Search code examples
rspacyquanteda

How can I separate words in a corpus according to their POS?


I’m exploring a textual corpus and I would like to be able to separate words following their grammatical type, for example consider only verbs and nouns.

I use spaCyr to do lemmatization with the spacy_parse() function and have seen in Quanteda reference (https://quanteda.io/reference/as.tokens.html) that there is a as.tokens() function that let me build a token object with the result of spacy_parse().

as.tokens(
  x,
  concatenator = "/",
  include_pos = c("none", "pos", "tag"),
  use_lemma = FALSE,
  ...
)

This way, I can get back something that looks like this (text is in French):

etu1_repres_1 :
 [1] "OK/PROPN"        ",/PUNCT"         "déjà/ADV"        ",/PUNCT"         "je/PRON"         "pense/VERB"      "que/SCONJ"      
 [8] "je/PRON"         "être/AUX"        "influencer/VERB" "de/ADP"          "par/ADP"

Let’s say I would like to separate the tokens and keep only tokens of type PRON and VERB.

Q1: How can I separate them from the other tokens to keep only:

etu1_repres_1 :
[1] "je/PRON"         "pense/VERB"  "je/PRON"        "influencer/VERB"

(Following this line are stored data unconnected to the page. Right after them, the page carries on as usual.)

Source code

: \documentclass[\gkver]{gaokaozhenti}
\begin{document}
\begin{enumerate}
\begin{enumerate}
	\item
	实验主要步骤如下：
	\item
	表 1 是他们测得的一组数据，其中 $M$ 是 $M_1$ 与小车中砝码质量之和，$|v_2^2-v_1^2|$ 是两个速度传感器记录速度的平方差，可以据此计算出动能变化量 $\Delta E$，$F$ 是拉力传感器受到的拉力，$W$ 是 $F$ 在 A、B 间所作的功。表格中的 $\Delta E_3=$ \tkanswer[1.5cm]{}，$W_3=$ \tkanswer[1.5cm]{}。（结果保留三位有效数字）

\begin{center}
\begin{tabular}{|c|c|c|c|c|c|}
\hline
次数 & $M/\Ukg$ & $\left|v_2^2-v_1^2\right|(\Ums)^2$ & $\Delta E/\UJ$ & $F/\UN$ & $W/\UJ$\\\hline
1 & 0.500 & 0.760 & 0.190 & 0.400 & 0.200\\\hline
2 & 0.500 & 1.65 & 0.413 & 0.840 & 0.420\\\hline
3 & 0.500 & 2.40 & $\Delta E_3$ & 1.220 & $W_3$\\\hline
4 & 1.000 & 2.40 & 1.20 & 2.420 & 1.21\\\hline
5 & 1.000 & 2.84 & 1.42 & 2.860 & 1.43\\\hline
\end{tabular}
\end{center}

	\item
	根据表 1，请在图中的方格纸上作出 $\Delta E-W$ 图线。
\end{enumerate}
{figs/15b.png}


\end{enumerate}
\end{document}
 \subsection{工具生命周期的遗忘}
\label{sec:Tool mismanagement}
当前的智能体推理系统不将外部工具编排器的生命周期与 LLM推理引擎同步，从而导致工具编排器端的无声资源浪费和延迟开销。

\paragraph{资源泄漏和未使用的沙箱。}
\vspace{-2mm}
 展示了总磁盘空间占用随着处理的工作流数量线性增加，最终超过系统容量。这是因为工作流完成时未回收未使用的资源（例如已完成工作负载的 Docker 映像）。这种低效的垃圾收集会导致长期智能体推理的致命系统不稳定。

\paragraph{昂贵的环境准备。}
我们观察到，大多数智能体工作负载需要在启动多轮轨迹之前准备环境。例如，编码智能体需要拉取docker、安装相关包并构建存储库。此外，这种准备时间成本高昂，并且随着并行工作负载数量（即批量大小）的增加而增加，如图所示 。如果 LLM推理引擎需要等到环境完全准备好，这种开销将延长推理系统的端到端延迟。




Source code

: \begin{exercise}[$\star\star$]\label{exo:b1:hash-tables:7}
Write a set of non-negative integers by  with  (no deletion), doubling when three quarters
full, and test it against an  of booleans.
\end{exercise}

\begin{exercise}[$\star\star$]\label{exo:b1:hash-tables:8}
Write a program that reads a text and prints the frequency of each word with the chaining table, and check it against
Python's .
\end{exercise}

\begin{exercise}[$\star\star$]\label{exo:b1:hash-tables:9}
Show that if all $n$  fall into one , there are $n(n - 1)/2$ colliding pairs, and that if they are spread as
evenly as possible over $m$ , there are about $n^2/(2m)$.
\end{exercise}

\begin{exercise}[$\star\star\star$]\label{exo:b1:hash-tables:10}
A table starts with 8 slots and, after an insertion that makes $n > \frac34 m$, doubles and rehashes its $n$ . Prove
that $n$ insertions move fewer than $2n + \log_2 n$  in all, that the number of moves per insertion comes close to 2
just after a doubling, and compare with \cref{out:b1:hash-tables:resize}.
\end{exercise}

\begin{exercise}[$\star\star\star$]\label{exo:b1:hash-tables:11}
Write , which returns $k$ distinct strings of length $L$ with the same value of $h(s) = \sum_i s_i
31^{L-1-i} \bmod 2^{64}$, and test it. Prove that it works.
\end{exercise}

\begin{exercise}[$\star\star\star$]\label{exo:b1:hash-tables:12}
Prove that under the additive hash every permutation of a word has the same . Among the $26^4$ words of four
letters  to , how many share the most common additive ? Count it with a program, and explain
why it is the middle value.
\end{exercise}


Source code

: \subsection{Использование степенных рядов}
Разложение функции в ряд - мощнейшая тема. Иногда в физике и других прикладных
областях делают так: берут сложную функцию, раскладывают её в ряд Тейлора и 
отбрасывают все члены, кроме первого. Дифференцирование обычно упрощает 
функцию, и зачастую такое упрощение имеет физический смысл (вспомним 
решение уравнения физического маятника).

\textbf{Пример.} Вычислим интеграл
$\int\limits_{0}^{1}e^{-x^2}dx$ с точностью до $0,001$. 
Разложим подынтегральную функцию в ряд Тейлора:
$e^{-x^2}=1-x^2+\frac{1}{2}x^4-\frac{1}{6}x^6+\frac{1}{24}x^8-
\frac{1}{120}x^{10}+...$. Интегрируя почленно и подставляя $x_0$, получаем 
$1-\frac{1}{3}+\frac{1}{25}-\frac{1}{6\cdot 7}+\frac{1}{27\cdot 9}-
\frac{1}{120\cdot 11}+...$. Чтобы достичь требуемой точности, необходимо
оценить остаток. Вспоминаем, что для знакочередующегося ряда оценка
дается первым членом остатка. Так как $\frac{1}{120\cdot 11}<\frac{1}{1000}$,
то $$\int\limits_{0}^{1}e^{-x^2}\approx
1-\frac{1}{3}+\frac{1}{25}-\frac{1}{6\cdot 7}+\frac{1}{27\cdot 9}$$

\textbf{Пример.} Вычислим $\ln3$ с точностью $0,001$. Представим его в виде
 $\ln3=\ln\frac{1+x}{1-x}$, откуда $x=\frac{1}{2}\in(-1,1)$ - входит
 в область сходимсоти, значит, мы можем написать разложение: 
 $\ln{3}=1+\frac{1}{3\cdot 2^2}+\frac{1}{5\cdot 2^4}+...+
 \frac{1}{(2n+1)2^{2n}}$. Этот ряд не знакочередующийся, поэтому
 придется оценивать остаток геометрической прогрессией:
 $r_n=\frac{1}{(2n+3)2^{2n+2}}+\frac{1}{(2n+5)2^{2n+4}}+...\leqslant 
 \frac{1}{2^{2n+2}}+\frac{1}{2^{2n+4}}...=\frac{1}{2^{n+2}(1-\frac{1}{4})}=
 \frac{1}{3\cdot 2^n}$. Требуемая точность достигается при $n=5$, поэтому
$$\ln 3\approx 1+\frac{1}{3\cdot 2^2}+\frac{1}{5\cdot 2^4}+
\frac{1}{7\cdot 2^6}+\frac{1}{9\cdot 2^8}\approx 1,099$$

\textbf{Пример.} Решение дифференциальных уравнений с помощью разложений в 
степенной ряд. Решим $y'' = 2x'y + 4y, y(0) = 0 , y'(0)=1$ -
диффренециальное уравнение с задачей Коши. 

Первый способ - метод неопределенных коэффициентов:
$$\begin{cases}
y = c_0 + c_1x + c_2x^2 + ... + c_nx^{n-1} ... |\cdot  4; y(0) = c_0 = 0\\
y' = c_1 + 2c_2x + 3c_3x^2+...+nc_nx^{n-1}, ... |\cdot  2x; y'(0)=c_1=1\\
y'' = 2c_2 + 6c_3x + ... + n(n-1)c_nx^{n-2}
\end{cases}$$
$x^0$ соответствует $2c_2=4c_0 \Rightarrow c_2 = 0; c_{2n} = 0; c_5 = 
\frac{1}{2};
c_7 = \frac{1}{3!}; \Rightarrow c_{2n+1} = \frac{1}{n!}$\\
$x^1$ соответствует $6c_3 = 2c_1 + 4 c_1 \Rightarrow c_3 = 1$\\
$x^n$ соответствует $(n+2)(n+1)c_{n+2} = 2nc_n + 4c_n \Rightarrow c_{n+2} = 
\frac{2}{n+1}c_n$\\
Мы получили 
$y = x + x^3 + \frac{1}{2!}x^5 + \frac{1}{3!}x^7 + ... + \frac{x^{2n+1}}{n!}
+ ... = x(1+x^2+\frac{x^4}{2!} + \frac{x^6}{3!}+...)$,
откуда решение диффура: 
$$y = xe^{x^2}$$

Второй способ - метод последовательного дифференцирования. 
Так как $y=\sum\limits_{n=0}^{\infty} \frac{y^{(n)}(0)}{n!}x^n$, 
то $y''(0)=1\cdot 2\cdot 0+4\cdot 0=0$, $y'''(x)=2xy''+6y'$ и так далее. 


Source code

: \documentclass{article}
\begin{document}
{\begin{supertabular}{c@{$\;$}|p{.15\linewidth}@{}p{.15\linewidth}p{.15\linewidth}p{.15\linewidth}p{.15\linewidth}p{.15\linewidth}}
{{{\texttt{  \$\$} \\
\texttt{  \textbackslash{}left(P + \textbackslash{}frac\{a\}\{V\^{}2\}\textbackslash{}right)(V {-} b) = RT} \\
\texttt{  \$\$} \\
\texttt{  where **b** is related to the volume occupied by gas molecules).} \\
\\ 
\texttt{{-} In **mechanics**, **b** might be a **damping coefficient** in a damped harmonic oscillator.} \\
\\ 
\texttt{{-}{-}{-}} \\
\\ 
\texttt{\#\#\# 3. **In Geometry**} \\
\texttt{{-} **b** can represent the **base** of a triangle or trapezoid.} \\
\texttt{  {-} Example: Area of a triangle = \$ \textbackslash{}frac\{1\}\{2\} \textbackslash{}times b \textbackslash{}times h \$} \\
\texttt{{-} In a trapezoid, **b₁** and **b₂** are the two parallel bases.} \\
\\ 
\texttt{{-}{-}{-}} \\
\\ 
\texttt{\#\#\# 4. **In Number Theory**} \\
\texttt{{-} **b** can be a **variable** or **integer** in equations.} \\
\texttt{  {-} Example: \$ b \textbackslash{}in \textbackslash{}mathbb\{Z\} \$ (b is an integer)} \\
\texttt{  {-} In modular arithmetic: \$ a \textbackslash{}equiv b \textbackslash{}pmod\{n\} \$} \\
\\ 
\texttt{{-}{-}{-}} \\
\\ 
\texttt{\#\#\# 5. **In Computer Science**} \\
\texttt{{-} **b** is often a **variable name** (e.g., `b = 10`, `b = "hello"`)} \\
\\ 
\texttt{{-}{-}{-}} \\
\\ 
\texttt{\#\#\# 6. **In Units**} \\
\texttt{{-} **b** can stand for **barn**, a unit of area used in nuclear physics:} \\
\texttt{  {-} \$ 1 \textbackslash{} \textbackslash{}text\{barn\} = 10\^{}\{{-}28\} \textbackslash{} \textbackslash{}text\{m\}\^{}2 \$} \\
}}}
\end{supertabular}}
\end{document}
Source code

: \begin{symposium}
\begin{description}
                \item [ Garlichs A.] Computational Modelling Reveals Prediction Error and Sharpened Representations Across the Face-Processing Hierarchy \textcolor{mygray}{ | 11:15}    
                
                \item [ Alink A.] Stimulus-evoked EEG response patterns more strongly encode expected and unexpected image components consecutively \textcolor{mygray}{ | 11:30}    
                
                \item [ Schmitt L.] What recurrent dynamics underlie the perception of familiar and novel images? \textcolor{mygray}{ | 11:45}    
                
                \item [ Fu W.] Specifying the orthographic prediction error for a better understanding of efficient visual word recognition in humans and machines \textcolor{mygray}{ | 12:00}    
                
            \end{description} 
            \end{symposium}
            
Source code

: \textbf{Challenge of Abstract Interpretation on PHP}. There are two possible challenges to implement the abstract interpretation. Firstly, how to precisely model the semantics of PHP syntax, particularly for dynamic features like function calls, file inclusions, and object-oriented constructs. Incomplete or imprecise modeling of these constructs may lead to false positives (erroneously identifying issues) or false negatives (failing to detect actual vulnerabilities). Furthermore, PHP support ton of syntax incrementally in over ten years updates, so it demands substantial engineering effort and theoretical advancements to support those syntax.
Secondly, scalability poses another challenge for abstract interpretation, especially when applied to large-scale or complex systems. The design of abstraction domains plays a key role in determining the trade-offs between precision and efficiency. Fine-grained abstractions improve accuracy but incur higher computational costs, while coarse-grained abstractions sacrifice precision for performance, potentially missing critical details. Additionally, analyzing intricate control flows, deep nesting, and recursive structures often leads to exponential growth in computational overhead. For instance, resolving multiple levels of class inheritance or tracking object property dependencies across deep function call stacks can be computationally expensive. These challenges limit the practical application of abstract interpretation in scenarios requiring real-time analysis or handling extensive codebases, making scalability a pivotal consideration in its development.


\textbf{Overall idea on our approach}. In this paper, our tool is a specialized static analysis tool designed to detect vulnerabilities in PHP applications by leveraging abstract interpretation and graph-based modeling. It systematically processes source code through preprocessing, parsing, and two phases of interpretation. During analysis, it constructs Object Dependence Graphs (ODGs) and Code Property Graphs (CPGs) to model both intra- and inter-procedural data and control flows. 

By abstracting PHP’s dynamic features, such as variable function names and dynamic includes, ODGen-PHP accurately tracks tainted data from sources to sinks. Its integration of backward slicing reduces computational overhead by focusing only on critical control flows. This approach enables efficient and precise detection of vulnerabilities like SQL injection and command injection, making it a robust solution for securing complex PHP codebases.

Q2: How can I do to remove the "/PRON" or "/VERB" part of each token to be able to build a data-feature matrix with only the lemmas.

Thanks a lot for helping,

Gabriel


Solution

  • library("quanteda")
    #> Package version: 3.2.1
    #> Unicode version: 14.0
    #> ICU version: 70.1
    #> Parallel computing: 10 of 10 threads used.
    #> See https://quanteda.io for tutorials and examples.
    
    toks <- 
      as.tokens(list(etu1_repres_1 = c("OK/PROPN", ",/PUNCT", "déjà/ADV", ",/PUNCT", 
                                       "je/PRON", "pense/VERB", "que/SCONJ", "je/PRON", 
                                       "être/AUX", "influencer/VERB", "de/ADP", "par/ADP")))
    
    # part 1
    toks2 <- tokens_keep(toks, c("*/PRON", "*/VERB"))
    toks2
    #> Tokens consisting of 1 document.
    #> etu1_repres_1 :
    #> [1] "je/PRON"         "pense/VERB"      "je/PRON"         "influencer/VERB"
    
    # part 2
    toks3 <- tokens_split(toks2, "/") |>
      tokens_remove(c("PRON", "VERB"))
    toks3
    #> Tokens consisting of 1 document.
    #> etu1_repres_1 :
    #> [1] "je"         "pense"      "je"         "influencer"
    dfm(toks3)
    #> Document-feature matrix of: 1 document, 3 features (0.00% sparse) and 0 docvars.
    #>                features
    #> docs            je pense influencer
    #>   etu1_repres_1  2     1          1
    

    Created on 2022-08-19 by the reprex package (v2.0.1)